You will learn about regular expressions in 55 minutes. To learn how to use regular expressions, in as long as it might take you, it might be better to:
And remember, writing regular expressions can be very difficult, reasoning about your regular expressions can be even more so, defining your problem can be the most difficult of all. Think before you regex.
The most difficult part of regex isn't defining the problem. I'd say that one's easy. The hardest part is figuring out your regex months or years after you've written it!
Hopefully you at least wrap the regex in a function, then it's easier to reason about given the function name. Regexes randomly placed in long functions are harder to grasp.

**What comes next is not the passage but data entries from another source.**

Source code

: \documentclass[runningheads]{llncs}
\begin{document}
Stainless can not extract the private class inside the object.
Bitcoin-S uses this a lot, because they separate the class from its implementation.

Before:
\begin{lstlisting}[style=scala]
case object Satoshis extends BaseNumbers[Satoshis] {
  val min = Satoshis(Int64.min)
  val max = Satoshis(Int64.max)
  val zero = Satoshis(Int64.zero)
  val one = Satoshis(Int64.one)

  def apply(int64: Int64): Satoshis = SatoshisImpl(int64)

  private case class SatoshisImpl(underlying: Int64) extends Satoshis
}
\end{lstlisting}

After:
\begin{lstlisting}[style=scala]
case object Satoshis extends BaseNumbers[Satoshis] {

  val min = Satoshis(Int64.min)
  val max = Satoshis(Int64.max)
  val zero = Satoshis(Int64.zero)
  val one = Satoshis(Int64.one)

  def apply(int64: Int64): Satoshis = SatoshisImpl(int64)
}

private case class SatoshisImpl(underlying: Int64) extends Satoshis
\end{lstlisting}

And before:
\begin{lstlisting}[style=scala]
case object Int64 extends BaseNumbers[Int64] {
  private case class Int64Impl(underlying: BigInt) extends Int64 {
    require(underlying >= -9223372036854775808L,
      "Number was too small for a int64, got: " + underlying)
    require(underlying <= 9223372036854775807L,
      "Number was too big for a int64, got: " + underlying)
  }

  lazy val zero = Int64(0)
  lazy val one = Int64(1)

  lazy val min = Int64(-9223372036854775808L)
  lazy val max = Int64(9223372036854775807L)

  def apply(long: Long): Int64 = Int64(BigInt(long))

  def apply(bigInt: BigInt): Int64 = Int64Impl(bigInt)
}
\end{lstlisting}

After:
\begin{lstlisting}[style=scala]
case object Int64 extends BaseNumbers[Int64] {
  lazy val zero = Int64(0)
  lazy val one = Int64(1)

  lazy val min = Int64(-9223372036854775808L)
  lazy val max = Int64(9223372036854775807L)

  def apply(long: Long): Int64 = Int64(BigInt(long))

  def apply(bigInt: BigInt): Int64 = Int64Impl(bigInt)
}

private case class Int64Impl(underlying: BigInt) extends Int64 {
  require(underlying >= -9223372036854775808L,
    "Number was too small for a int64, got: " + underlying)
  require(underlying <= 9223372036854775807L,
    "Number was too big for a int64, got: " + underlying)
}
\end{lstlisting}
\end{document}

One trick I've used that saves life when designing and reviewing regex and makes them readable even for later programmers who know nothing about regex is to chunk them into smaller bits with significant names.

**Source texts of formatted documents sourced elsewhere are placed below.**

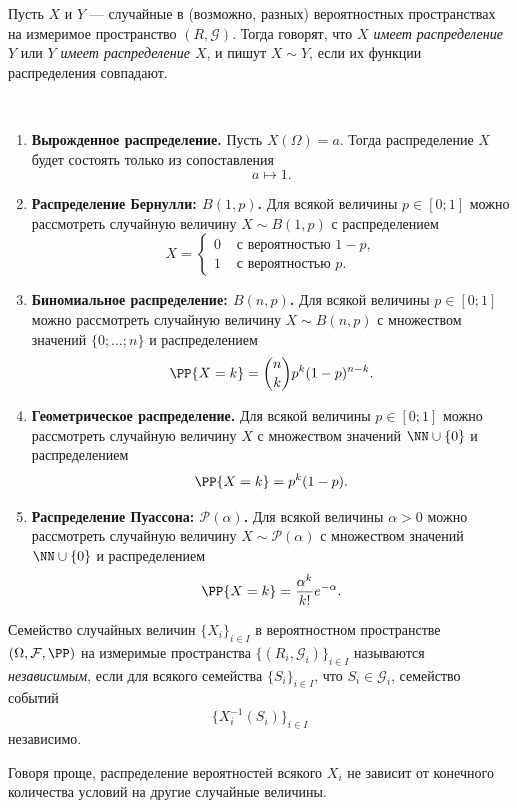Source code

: \documentclass[12pt,a4paper]{article}
\begin{document}
    \begin{definition}
        Пусть $X$ и $Y$ --- случайные в (возможно, разных) вероятностных пространствах на измеримое пространство $(R, \mathcal{G})$. Тогда говорят, что \emph{$X$ имеет распределение $Y$} или \emph{$Y$ имеет распределение $X$}, и пишут $X \sim Y$, если их функции распределения совпадают.
    \end{definition}

    \begin{example}\ 
        \begin{enumerate}
            \item \textbf{Вырожденное распределение.} Пусть $X(\Omega) = a$. Тогда распределение $X$ будет состоять только из сопоставления
                \[a \mapsto 1.\]
            \item \textbf{Распределение Бернулли: $B(1, p)$.} Для всякой величины $p \in [0; 1]$ можно рассмотреть случайную величину $X \sim B(1, p)$ с распределением
                \[
                    X =
                    \begin{cases}
                        0& \text{ с вероятностью } 1-p,\\
                        1& \text{ с вероятностью } p.
                    \end{cases}
                \]
            \item \textbf{Биномиальное распределение: $B(n, p)$.} Для всякой величины $p \in [0; 1]$ можно рассмотреть случайную величину $X \sim B(n, p)$ с множеством значений $\{0; \dots; n\}$ и распределением
                \[\PP\{X = k\} = \binom{n}{k} p^k (1-p)^{n-k}.\]
            \item \textbf{Геометрическое распределение.} Для всякой величины $p \in [0; 1]$ можно рассмотреть случайную величину $X$ с множеством значений $\NN \cup \{0\}$ и распределением
                \[\PP\{X = k\} = p^k (1-p).\]
            \item \textbf{Распределение Пуассона: $\mathcal{P}(\alpha)$.} Для всякой величины $\alpha > 0$ можно рассмотреть случайную величину $X \sim \mathcal{P}(\alpha)$ с множеством значений $\NN \cup \{0\}$ и распределением
                \[\PP\{X = k\} = \frac{\alpha^k}{k!} e^{-\alpha}.\]
        \end{enumerate}
    \end{example}

    \begin{definition}
        Семейство случайных величин $\{X_i\}_{i \in I}$ в вероятностном пространстве $(\Omega, \mathcal{F}, \PP)$ на измеримые пространства $\{(R_i, \mathcal{G}_i)\}_{i \in I}$ называются \emph{независимым}, если для всякого семейства $\{S_i\}_{i \in I}$, что $S_i \in \mathcal{G}_i$, семейство событий
        \[\{X_i^{-1}(S_i)\}_{i \in I}\]
        независимо.

        Говоря проще, распределение вероятностей всякого $X_i$ не зависит от конечного количества условий на другие случайные величины.
    \end{definition}
\end{document}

For example, using C, file-local, pre-processor:
#define MATCH_NAME_RE "[a-zA-Z]+"
#define MATCH_SPACES_RE "\s+"
#define CAPTURE_NUMBER_RE "(\d+\)"
And then:
re = QRegex( MATCH_NAME_RE MATCH_SPACES_RE CAPTURE_NUMBER_RE );
It both documents what each part does, makes it easier to debug and change them later on and makes them grokable. It only breaks down when you're doing very complex matching, but most of the time RE can be broken into smaller pieces.

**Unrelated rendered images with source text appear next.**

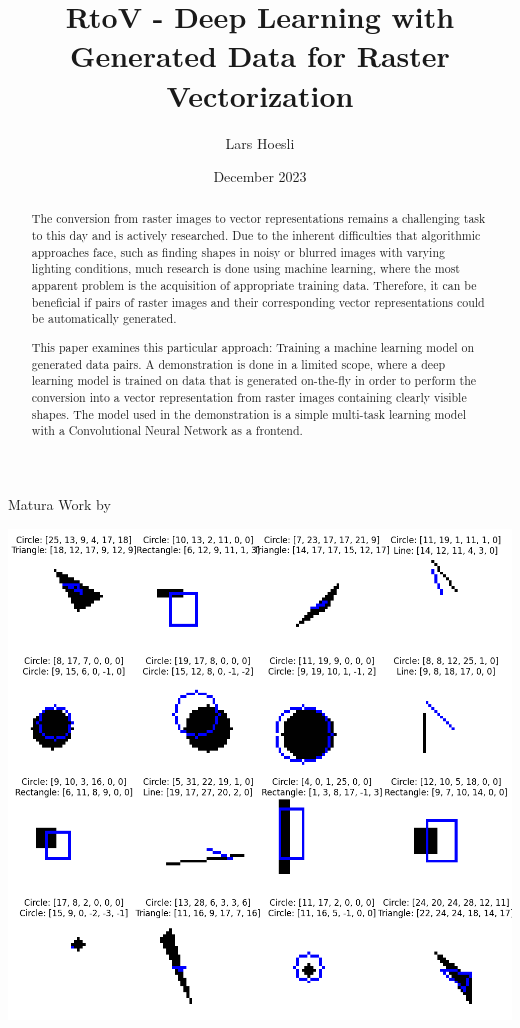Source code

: \documentclass[12pt, a4paper, titlepage]{report}
\title{RtoV - Deep Learning with Generated Data for Raster Vectorization}
\author{Lars Hoesli}
\date{December 2023}
\begin{document}

\begin{titlepage}
    \centering

    \Huge{\textbf{\inserttitle}}
    \par
    \Large{Matura Work by \insertauthor}
    \vspace{1cm}\par
    \large{\insertdate}
    \vspace{2cm}

    \includegraphics[width=1.0\textwidth]{../rc/images/all_shapes_approx_visual1.png}
    \vfill
    \begin{abstract}
       The conversion from raster images to vector representations remains a challenging task to this day and is actively researched. Due to the inherent difficulties that algorithmic approaches face, such as finding shapes in noisy or blurred images with varying lighting conditions, much research is done using machine learning, where the most apparent problem is the acquisition of appropriate training data. Therefore, it can be beneficial if pairs of raster images and their corresponding vector representations could be automatically generated.

		 This paper examines this particular approach: Training a machine learning model on generated data pairs. A demonstration is done in a limited scope, where a deep learning model is trained on data that is generated on-the-fly in order to perform the conversion into a vector representation from raster images containing clearly visible shapes. The model used in the demonstration is a simple multi-task learning model with a Convolutional Neural Network as a frontend.


\end{abstract}
\end{titlepage}
\end{document}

I had a look through the regex tuesday list. It looks like fun for people who know their way around regexs but if you're just learning I'd recommend starting with something simpler.
The tutorial I learned regular expressions from, which is longer but more detailed than this one, was http://www.regular-expressions.info/. It’s free, thorough and well-organized. Its only flaw is that its section on support in various languages is out of date. It was written to sell a Windows-only regex tool, but it’s very non-pushy with the advertisements.
You can see a list of online regular expression testers for various languages at the Stack Overflow “regex” tag wiki, in the “Online sandboxes” section: http://stackoverflow.com/tags/regex/info. For JavaScript regexes, http://regexpal.com/ is easy to use.
regular-expressions.info has been a good reference site for me. Another useful tool is an online regex checker. Out of a handful or so options, I find this the best : http://regex101.com/?
Regular expressions are useful, but on a much smaller set of problems than people typically use them for.
For example Chrome's script skipper in the debug tools completely unnecessarily uses regexes rather than a simple list of 'contains'.
It's definitely one of the worst "everything's a nail" hammers a lot of programmers wield. And quite often they've been holding it upside down for years without even realizing it.
Another situation where regexes are possibly abused - syntax highlighting. Yes, there are a lot of languages where you can sanely highlight /most/ code with regexes, but there's a non-zero number where you need a little more context, such as that provided by an AST (which would also help with autocompletion anyway if the highlighting is being done in the context of an editor).
Maybe the next fight on HN about the interview process should be whether we ought to expect the candidate to know about regexps.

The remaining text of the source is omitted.